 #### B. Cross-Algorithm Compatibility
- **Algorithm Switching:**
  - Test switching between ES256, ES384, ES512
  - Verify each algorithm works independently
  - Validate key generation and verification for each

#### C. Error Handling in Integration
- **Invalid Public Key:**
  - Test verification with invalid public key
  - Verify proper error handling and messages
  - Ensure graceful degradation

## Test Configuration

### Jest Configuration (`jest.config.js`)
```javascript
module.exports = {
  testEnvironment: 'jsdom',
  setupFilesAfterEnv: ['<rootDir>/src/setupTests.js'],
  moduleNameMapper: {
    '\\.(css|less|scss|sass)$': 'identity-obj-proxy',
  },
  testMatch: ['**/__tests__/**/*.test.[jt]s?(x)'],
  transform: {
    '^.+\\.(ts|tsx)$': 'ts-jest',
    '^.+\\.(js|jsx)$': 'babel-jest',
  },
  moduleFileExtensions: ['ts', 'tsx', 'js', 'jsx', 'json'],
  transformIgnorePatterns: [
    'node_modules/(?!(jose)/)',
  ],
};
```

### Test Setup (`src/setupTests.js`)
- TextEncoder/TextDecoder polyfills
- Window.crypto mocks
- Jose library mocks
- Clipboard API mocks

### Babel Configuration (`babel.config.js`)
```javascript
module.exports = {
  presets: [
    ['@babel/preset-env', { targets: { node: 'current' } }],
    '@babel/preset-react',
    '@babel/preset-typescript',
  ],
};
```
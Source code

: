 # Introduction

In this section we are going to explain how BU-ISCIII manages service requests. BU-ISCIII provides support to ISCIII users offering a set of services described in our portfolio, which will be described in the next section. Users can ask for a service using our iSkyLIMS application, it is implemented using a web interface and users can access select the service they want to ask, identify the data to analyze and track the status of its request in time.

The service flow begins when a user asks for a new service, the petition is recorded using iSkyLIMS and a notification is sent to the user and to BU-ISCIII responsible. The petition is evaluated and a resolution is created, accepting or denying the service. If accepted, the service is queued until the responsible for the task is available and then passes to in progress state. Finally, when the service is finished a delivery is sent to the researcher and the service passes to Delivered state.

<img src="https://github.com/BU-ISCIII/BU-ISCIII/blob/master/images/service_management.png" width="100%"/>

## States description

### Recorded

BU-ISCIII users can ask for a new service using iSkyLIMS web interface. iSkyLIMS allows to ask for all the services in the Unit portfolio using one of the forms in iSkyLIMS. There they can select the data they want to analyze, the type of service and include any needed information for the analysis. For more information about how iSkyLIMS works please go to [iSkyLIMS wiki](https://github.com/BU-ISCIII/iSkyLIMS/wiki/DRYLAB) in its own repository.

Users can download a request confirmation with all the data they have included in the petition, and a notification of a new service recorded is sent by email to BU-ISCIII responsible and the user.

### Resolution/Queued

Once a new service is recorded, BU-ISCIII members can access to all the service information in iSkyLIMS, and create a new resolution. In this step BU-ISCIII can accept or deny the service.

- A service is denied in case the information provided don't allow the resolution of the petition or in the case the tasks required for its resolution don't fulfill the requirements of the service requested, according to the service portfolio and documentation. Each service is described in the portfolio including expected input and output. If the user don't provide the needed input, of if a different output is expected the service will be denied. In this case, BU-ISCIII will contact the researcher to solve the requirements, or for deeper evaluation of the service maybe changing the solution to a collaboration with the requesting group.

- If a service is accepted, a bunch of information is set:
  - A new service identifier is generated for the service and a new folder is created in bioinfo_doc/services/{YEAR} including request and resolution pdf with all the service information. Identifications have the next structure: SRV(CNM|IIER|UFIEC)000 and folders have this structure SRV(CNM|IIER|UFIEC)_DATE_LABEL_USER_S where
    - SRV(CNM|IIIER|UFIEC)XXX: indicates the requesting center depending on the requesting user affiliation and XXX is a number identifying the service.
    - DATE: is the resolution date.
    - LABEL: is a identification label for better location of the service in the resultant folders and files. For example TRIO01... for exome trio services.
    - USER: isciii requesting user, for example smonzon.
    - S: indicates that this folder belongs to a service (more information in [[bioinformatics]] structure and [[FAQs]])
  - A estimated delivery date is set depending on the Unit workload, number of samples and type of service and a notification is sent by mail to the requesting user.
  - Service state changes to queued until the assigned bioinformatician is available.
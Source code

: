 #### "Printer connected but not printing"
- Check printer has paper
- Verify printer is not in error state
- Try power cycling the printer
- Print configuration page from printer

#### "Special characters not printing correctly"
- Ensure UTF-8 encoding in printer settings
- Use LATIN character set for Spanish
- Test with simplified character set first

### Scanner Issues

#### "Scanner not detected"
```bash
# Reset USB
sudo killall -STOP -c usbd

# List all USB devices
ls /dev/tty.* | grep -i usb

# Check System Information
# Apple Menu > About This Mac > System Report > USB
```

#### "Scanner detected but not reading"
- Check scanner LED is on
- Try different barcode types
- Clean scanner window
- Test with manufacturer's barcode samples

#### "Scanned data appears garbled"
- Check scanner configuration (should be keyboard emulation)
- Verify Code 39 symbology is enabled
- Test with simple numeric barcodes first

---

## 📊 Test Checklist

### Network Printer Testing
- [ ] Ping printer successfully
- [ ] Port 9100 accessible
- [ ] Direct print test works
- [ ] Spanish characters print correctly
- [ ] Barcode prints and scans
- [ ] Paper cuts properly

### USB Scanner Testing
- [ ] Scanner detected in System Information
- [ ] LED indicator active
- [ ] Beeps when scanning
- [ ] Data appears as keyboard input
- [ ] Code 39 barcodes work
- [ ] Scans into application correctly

⁂

When the word "first" turns up on a line of the material above, copy that line.

- Test with simplified character set first
- Test with simple numeric barcodes first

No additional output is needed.